Colorado is home to many contemporary representational painters, and there are a number of shows currently on display highlighting their various achievements. Collectively, they work like a thoughtful group show; you'll just have to drive around central Denver to catch all the different parts.
Recent pieces by a young Denver artist who is surely one of the up-and-comers in the realm of contemporary representational art are being showcased in Lui Ferreyra: Paintings, in the front space at Sandy Carson Gallery. Ferreyra has exhibited in Denver over the past several years; during that time, he's arrived at a signature style.
Ferreyra shatters the surfaces of his works by breaking them up into hard-edged shards of color. The images are thus made up of flat areas of colors that are meticulously assembled to convey the topics of the pictures. The effect recalls paint-by-numbers paintings, digitized reductions from computer animation and, of course, cubism. But this final comparison is the most superficial of the lot: Although Ferreyra does cut his pictures into puzzle pieces, as the cubists did, he doesn't do it to annihilate the forms he's depicting, but to reinforce the formal components. In this way, he's able to arrive at fairly credible renditions of his worldly subjects, which, at Sandy Carson, are mostly people rendered as portrait heads and busts.
The crazed surfaces have a lot of decorative potential, but the paintings Ferreyra has done for the "Bardos" series are pointedly serious and non-decorative. The title of the series refers to the state of semi-consciousness in which a person is somewhere between wakefulness and sleep. Thus all the subjects have closed eyes and impassive expressions on their faces.
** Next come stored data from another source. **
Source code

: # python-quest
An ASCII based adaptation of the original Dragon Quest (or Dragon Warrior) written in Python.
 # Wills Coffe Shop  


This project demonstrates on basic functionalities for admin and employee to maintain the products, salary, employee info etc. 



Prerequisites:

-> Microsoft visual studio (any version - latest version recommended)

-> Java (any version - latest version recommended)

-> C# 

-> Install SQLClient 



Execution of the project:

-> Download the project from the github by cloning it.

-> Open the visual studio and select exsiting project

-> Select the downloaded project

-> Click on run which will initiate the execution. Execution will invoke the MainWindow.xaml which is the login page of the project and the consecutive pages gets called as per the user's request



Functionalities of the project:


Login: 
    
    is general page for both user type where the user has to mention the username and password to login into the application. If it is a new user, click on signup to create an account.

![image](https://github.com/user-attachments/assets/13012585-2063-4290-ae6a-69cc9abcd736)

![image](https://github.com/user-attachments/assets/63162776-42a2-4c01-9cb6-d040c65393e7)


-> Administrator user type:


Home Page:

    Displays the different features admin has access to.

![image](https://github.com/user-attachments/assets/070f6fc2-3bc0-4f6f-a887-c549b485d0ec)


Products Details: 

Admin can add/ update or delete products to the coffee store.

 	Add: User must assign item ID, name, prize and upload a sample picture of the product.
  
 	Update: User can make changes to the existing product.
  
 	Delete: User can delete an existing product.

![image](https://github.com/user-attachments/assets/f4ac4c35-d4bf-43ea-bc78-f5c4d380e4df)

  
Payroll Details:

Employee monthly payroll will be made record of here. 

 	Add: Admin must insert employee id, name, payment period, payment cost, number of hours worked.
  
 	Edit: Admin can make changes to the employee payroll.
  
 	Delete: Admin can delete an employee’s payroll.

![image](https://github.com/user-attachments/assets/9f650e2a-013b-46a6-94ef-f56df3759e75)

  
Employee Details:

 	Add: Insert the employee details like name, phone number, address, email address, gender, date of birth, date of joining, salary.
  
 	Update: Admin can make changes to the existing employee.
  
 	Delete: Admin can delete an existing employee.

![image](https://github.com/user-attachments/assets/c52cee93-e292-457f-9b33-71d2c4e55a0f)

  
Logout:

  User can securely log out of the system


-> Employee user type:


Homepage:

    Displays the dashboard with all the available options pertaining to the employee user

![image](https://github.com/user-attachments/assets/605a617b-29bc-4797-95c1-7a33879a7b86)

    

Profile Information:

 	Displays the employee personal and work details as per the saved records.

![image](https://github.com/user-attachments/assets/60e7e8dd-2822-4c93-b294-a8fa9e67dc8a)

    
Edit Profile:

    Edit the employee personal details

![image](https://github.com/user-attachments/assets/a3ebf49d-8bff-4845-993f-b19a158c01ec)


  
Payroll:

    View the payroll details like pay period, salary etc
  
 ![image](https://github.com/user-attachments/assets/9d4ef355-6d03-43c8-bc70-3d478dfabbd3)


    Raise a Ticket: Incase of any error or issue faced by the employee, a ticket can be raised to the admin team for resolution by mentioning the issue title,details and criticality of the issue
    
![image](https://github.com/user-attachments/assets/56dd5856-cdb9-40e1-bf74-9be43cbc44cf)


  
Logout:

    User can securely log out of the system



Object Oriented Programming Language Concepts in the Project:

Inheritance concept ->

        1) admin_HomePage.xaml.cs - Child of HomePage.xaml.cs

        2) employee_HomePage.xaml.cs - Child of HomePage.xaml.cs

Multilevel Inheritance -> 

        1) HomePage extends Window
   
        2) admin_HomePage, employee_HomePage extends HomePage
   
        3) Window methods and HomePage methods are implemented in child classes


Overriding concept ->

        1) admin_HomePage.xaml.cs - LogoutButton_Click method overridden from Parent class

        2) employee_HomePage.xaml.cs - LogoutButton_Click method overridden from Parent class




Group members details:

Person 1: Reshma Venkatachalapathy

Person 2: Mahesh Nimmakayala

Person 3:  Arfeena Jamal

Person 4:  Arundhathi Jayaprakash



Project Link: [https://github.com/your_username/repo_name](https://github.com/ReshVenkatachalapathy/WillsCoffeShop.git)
"Bardos 6" is a powerful painting of a powerfully built middle-aged man, who, it turns out, is Ferreyra's stepfather. The beefy figure of the nude man is seen from the waist up, with his head coming close to the top of the composition. His pose is unnerving, and though he appears to be standing up, he must be actually lying down, as he's completely limp. This kind of ambiguity, and the disorientation it fosters, is one of the things that separate Ferreyra's oeuvre from the work of many other representational artists and places it firmly in the contemporary camp.
Also in the show is the first of the "Bardos" paintings, "Bardos 1," a self-portrait that's clearly a companion work to that of his stepfather. The poses are essentially the same, and Ferreyra is also depicted in the nude and from the waist up. But what really makes these paintings a pair is the way they are similar yet opposite, like comedy and tragedy masks. While both are stylistically consistent and share the same creamy approach to the palette, Ferreyra conveys his stepfather as bulky and solid, and himself as thin and lithe.
In the small space beyond the information desk is a small selection of studies for the larger "Bardos" paintings, as well as a group of what appear to be abstractions but are actually enlarged details of the human body. These pieces, from the "Li" series, are studies for larger works and are much more conventionally beautiful than the somewhat disquieting "Bardos" paintings. I'll bet they're indicative of a future trend in Ferreyra's style, and I wouldn't be surprised to see a show made up of big paintings based on these tiny ones at some point. I hope so, anyway.
There's only a little more than a week left before the very strong -- if somewhat difficult -- Lui Ferreyra closes at Sandy Carson Gallery. It's worth a look, especially because Ferreyra is definitely a young talent worth watching.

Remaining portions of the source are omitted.